Another approach is based on the Retinex theory [23], which considers that an image is composed of ambient lighting and object reflection properties. Based on the Retinex theory, low-light image enhancement is formulated as a problem of environmental light estimation. By removing the influence of ambient light from the original image, an enhanced image can be obtained. The single-scale Retinex (SSR) method [24] uses Gaussian filtering for estimating ambient light to then remove low-frequency components from the image while preserving high-frequency information. However, detail preservation and brightness enhancement are difficult to balance because the scale parameters of a single Gaussian convolution kernel are used. To solve this problem, the multiscale Retinex method [25] extends the scale parameters of the Gaussian convolution kernel to multiple scales. Fu et al. [26] proposed a weighted variogram model to estimate the reflectivity of object surfaces more accurately while suppressing noise to some extent. Li et al. [27] proposed a Retinex model considering noise and applied optimization for image enhancement. Although methods based on the Retinex theory can improve the contrast and brightness of an image, they often discard details because they convolute the entire image using a Gaussian filter, resulting in halo effects and other artifacts in the enhanced image.

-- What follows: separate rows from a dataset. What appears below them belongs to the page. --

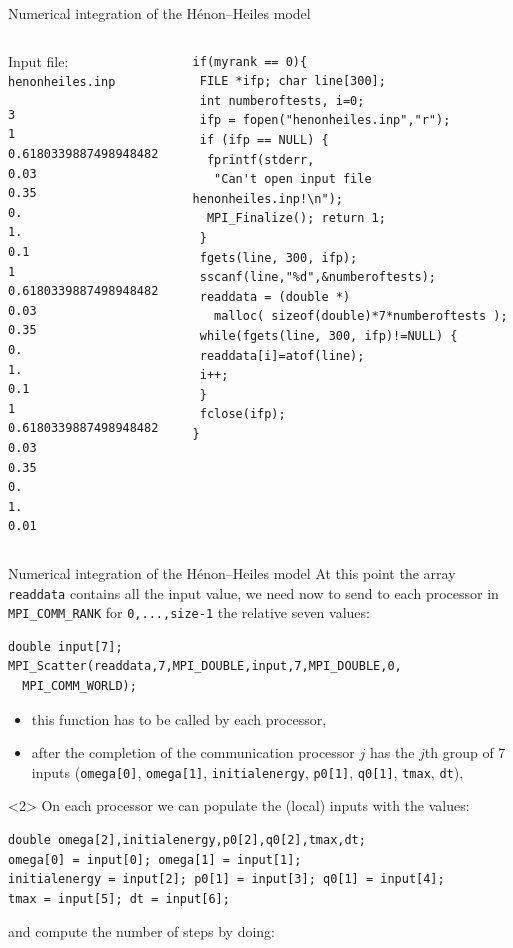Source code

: \documentclass[xcolor={svgnames,usenames}]{beamer}
\begin{document}
\begin{frame}[fragile]{Numerical integration of the H\'enon--Heiles model}
\small
\begin{columns}
\begin{column}{0.25\textwidth}
\scriptsize
Input file: \texttt{henonheiles.inp}
\begin{verbatim}
3
1 
0.6180339887498948482
0.03
0.35
0.
1.
0.1
1
0.6180339887498948482
0.03
0.35
0.
1.
0.1
1 
0.6180339887498948482
0.03
0.35
0.
1.
0.01
\end{verbatim}
\end{column}
\begin{column}{0.75\textwidth}
\begin{verbatim}
if(myrank == 0){
 FILE *ifp; char line[300];
 int numberoftests, i=0;
 ifp = fopen("henonheiles.inp","r");
 if (ifp == NULL) {
  fprintf(stderr, 
   "Can't open input file henonheiles.inp!\n");
  MPI_Finalize(); return 1;
 }
 fgets(line, 300, ifp); 
 sscanf(line,"%d",&numberoftests);
 readdata = (double *) 
   malloc( sizeof(double)*7*numberoftests );
 while(fgets(line, 300, ifp)!=NULL) {
 readdata[i]=atof(line);
 i++;
 }
 fclose(ifp);
}
\end{verbatim}
\end{column}
\end{columns}
\end{frame}

\begin{frame}[fragile]{Numerical integration of the H\'enon--Heiles model}\small
At this point the array \texttt{readdata} contains all the input value, we need now to send to each processor in \texttt{MPI_COMM_RANK} for \texttt{0,...,size-1} the relative seven values:
\begin{verbatim}
double input[7];
MPI_Scatter(readdata,7,MPI_DOUBLE,input,7,MPI_DOUBLE,0,
  MPI_COMM_WORLD);
\end{verbatim}
\begin{itemize}
	\item this function has to be called by each processor,
	\item after the completion of the communication processor $j$ has the $j$th group of 7 inputs (\texttt{omega[0]}, \texttt{omega[1]}, \texttt{initialenergy}, \texttt{p0[1]}, \texttt{q0[1]}, \texttt{tmax}, \texttt{dt}),
\end{itemize}
\begin{onlyenv}<2>
\vspace{-0.3em}On each processor we can populate the (local) inputs with the values:
\begin{verbatim}
double omega[2],initialenergy,p0[2],q0[2],tmax,dt;
omega[0] = input[0]; omega[1] = input[1];
initialenergy = input[2]; p0[1] = input[3]; q0[1] = input[4];
tmax = input[5]; dt = input[6];
\end{verbatim}
\vspace{-0.3em}and compute the number of steps by doing: 
\end{onlyenv}
\end{frame}
\end{document}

1.3. Image Enhancement Based on Deep Learning

Lore et al. [28] first applied deep learning to low-light image enhancement and proposed LLNet, which achieves both image enhancement and denoising by stacking sparse self-encoders. Lv et al. [29] proposed a multibranch low-light enhancement network. This method aims to extract rich features at different levels using fully convolutional networks, enhance them through multiple subnetworks, and finally, generate an enhanced image through multibranch fusion. Wei et al. [30] proposed a Retinex-Net model based on the Retinex theory, which consists of a decomposition network and an enhancement network for light adjustment. Based on decomposition, the brightness of the image can be enhanced while suppressing noise. Zhang et al. [31] considered the Retinex theory for building a simple and effective network called KinD++. It divides the image through an illumination module, which adjusts the light, and a reflection module, which prevents degradation. Hence, the original space is decoupled into two subspaces, and pairs of image data are used for network training, resulting in better light enhancement and image denoising. Although these deep learning methods achieve better image enhancement than conventional methods, most require paired labeled data [28,29,32], substantially increasing the training burden.

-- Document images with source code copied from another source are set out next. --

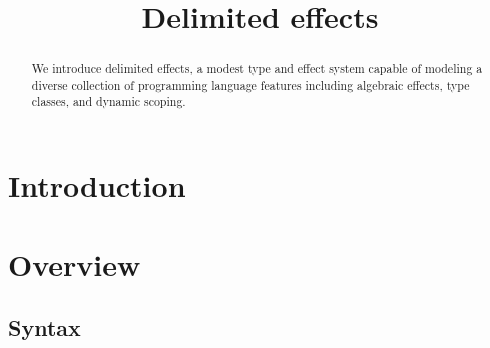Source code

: \documentclass[12pt]{article}
\title{Delimited effects}
\date{}
\begin{document}
  \maketitle

  \begin{abstract}
    We introduce delimited effects, a modest type and effect system capable of modeling a diverse collection of programming language features including algebraic effects, type classes, and dynamic scoping.
  \end{abstract}

  \section{Introduction}

    \iffalse
      \begin{lstlisting}[gobble=4]
        effect IO
          getLine   : String ! IO
          printLine : String -> () ! IO
      \end{lstlisting}

      \begin{lstlisting}[gobble=4]
        effect Monoid a
          mempty  : a ! Monoid a
          mappend : a -> a -> a ! Monoid a
      \end{lstlisting}
    \fi

  \section{Overview}

    \subsection{Syntax}
\end{document}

To improve applicability, deep learning methods that do not require paired reference images for supervised learning have been explored. Such methods decompose low-light image enhancement into two steps. First, a transformation curve is estimated using a deep neural network; second, the transformation curve is applied to the original image to complete enhancement. Zhang et al. [33] proposed ExCNet to estimate the best S-curve for low-light images. Once the curve is estimated, it can be applied to the image to complete enhancement. Guo et al. [34] proposed Zero-DCE using a monotonic and differentiable curve and formulated low-light image enhancement as a pixel-by-pixel curve estimation problem, obtaining zero-reference learning with an unsupervised loss. Based on Zero-DCE, Li et al. [35] introduced Zero-DCE++ based on deep separable convolutions [36] to reduce the number of network parameters, thereby ensuring image enhancement while enabling real-time operation on mobile devices.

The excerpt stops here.